§ **Data for review**
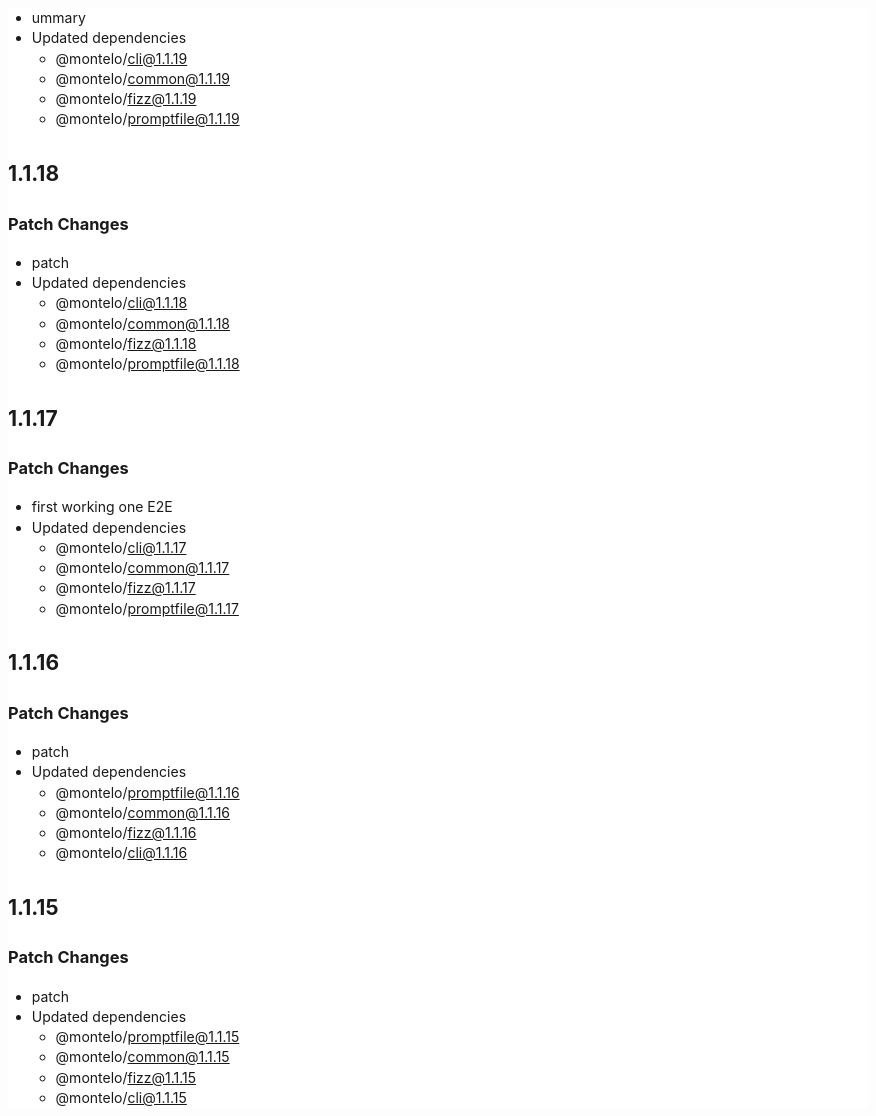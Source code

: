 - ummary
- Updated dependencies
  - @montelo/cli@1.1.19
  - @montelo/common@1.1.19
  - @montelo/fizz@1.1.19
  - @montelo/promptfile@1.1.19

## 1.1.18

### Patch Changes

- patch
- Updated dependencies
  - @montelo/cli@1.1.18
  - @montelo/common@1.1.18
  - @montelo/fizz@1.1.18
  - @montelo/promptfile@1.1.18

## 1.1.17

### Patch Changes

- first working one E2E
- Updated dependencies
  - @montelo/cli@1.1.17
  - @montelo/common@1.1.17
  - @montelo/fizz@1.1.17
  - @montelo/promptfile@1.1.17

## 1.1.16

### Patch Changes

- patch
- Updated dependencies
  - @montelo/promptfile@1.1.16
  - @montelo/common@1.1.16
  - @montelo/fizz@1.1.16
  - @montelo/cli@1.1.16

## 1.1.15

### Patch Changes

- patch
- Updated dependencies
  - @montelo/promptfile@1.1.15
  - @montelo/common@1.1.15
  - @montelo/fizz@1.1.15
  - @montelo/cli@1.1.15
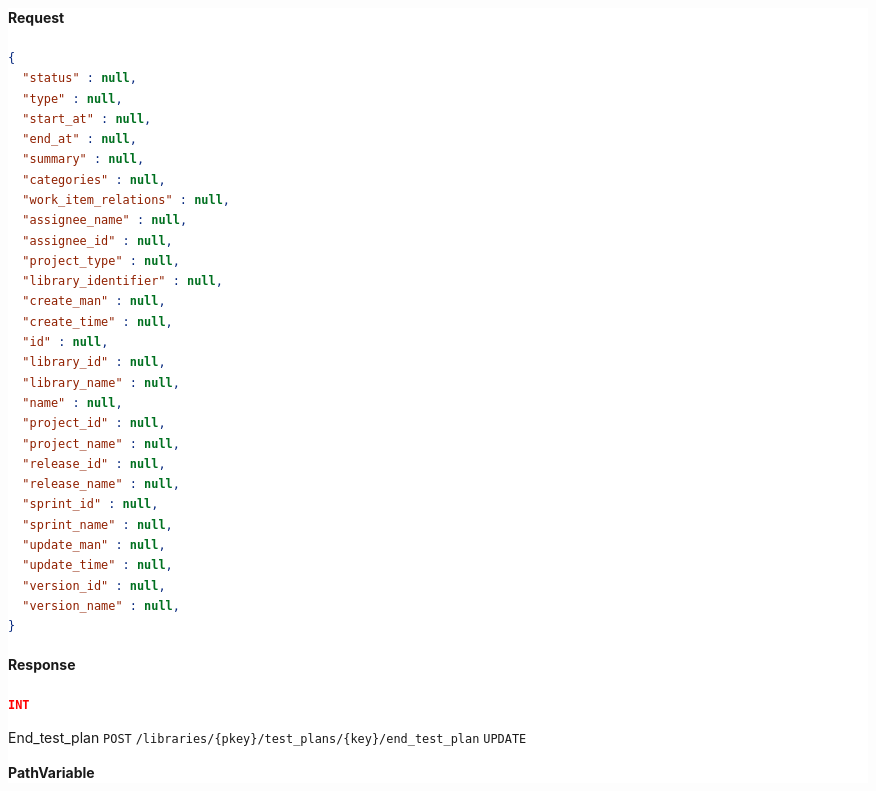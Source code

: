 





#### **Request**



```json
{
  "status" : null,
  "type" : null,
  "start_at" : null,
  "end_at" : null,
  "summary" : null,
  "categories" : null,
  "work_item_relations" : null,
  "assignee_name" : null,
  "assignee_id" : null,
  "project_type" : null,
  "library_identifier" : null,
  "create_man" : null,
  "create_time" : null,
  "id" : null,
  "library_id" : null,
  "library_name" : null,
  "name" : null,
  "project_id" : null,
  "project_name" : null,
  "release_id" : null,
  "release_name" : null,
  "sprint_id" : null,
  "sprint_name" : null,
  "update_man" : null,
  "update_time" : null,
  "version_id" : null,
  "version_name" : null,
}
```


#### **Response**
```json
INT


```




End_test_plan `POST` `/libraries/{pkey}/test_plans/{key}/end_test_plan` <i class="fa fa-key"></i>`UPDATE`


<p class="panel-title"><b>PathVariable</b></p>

§ **What the task requires**
A faithful copy of all the data above, without its pictures, is the expected result.

§ **Result of this exercise**
Source code

: - ummary
- Updated dependencies
  - @montelo/cli@1.1.19
  - @montelo/common@1.1.19
  - @montelo/fizz@1.1.19
  - @montelo/promptfile@1.1.19

## 1.1.18

### Patch Changes

- patch
- Updated dependencies
  - @montelo/cli@1.1.18
  - @montelo/common@1.1.18
  - @montelo/fizz@1.1.18
  - @montelo/promptfile@1.1.18

## 1.1.17

### Patch Changes

- first working one E2E
- Updated dependencies
  - @montelo/cli@1.1.17
  - @montelo/common@1.1.17
  - @montelo/fizz@1.1.17
  - @montelo/promptfile@1.1.17

## 1.1.16

### Patch Changes

- patch
- Updated dependencies
  - @montelo/promptfile@1.1.16
  - @montelo/common@1.1.16
  - @montelo/fizz@1.1.16
  - @montelo/cli@1.1.16

## 1.1.15

### Patch Changes

- patch
- Updated dependencies
  - @montelo/promptfile@1.1.15
  - @montelo/common@1.1.15
  - @montelo/fizz@1.1.15
  - @montelo/cli@1.1.15
Source code

: 





#### **Request**



```json
{
  "status" : null,
  "type" : null,
  "start_at" : null,
  "end_at" : null,
  "summary" : null,
  "categories" : null,
  "work_item_relations" : null,
  "assignee_name" : null,
  "assignee_id" : null,
  "project_type" : null,
  "library_identifier" : null,
  "create_man" : null,
  "create_time" : null,
  "id" : null,
  "library_id" : null,
  "library_name" : null,
  "name" : null,
  "project_id" : null,
  "project_name" : null,
  "release_id" : null,
  "release_name" : null,
  "sprint_id" : null,
  "sprint_name" : null,
  "update_man" : null,
  "update_time" : null,
  "version_id" : null,
  "version_name" : null,
}
```


#### **Response**
```json
INT


```




End_test_plan `POST` `/libraries/{pkey}/test_plans/{key}/end_test_plan` <i class="fa fa-key"></i>`UPDATE`


<p class="panel-title"><b>PathVariable</b></p>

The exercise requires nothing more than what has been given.